親となり一通りの年中行事をこなしてきた者として、ふと湧き上がる疑問。私、子どもの頃一体何歳までコレを純粋に楽しんでいたっけ?

メルヘン界の王者、クリスマスに関しては確か私が小学校二年生くらいの時にうやむやに終了した。旦那に聞いてもだいたいそんなもん。サンタの存在が曖昧になると同時に私の子ども時代のメルヘンは概ね終了したように思う。

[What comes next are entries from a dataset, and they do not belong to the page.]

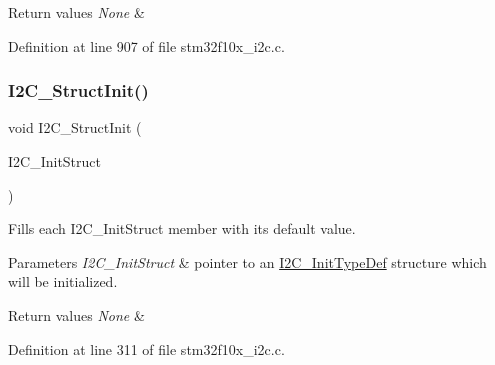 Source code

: \begin{DoxyRetVals}{Return values}
{\em None} & \\
\hline
\end{DoxyRetVals}


Definition at line 907 of file stm32f10x\+\_\+i2c.\+c.

\mbox{\label{group___i2_c___private___functions_ga08582aca6d7d7910cd5cbff0d9def350}} 
\subsubsection{\texorpdfstring{I2\+C\+\_\+\+Struct\+Init()}{I2C\_StructInit()}}
{\footnotesize\ttfamily void I2\+C\+\_\+\+Struct\+Init (\begin{DoxyParamCaption}\item[{\hyperlink{struct_i2_c___init_type_def}{I2\+C\+\_\+\+Init\+Type\+Def} $\ast$}]{I2\+C\+\_\+\+Init\+Struct }\end{DoxyParamCaption})}



Fills each I2\+C\+\_\+\+Init\+Struct member with its default value. 


\begin{DoxyParams}{Parameters}
{\em I2\+C\+\_\+\+Init\+Struct} & pointer to an \hyperlink{struct_i2_c___init_type_def}{I2\+C\+\_\+\+Init\+Type\+Def} structure which will be initialized. \\
\hline
\end{DoxyParams}

\begin{DoxyRetVals}{Return values}
{\em None} & \\
\hline
\end{DoxyRetVals}


Definition at line 311 of file stm32f10x\+\_\+i2c.\+c.

\mbox{\label{group___i2_c___private___functions_gaa27d1440290fe601e730b6980999afe3}}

私と旦那の勝手な願望なのでコレがいいのか悪いのかは知らんのだが、子どもたちにはなるべく長くこんな行事を楽しんでほしいと思っている。しかし息子も娘も大きくなるにつれ「サンタはお父さんとお母さんって◯◯が言ってた」「節分の鬼はパパなんでしょ」と口にするように。あちゃー。しかし、我々夫婦はこんな事で諦めたりはしない。

まず、クリスマス。定番の「家に煙突ないのに問題」を提示してきた息子に対し、「よく気付いたな…。実は今まで毎年、クリスマスの夜はサンタさんが入れるようにママとパパが窓を開けててん。けど息子がそれに気づいたんだったら、今年からは寝る前に窓を少し開けておいてくれる?」とお願いする。我々は子どもメルヘン問題に関しては真剣に取り組むという暗黙の了解があるため、窓だけでは息子の疑惑が晴れぬことも承知している。そこでクリスマスまでに時間をかけて家のリビングにサンタがプレゼントを置いている的な画像を合成し、「サンタさんの写真が撮れた」とクリスマスの朝に子どもたちに見せるのだ。ちなみに私は学生時代にそのテのバイトをしていた為、合成に関してはお手の物である。最後に全体に手ブレ的な加工を加えて「ママも慌ててたからちょっと写真ブレてしまってん」というリアリティも加える。写真がブレることにより合成のアラも飛ばされるという一石二鳥の加工。クリスマスの朝、閉め忘れた感を出すために細く開いた窓と手ブレ感溢れるサンタの写真を見て子どもたちはなんとなくまだサンタはいると信じている様子。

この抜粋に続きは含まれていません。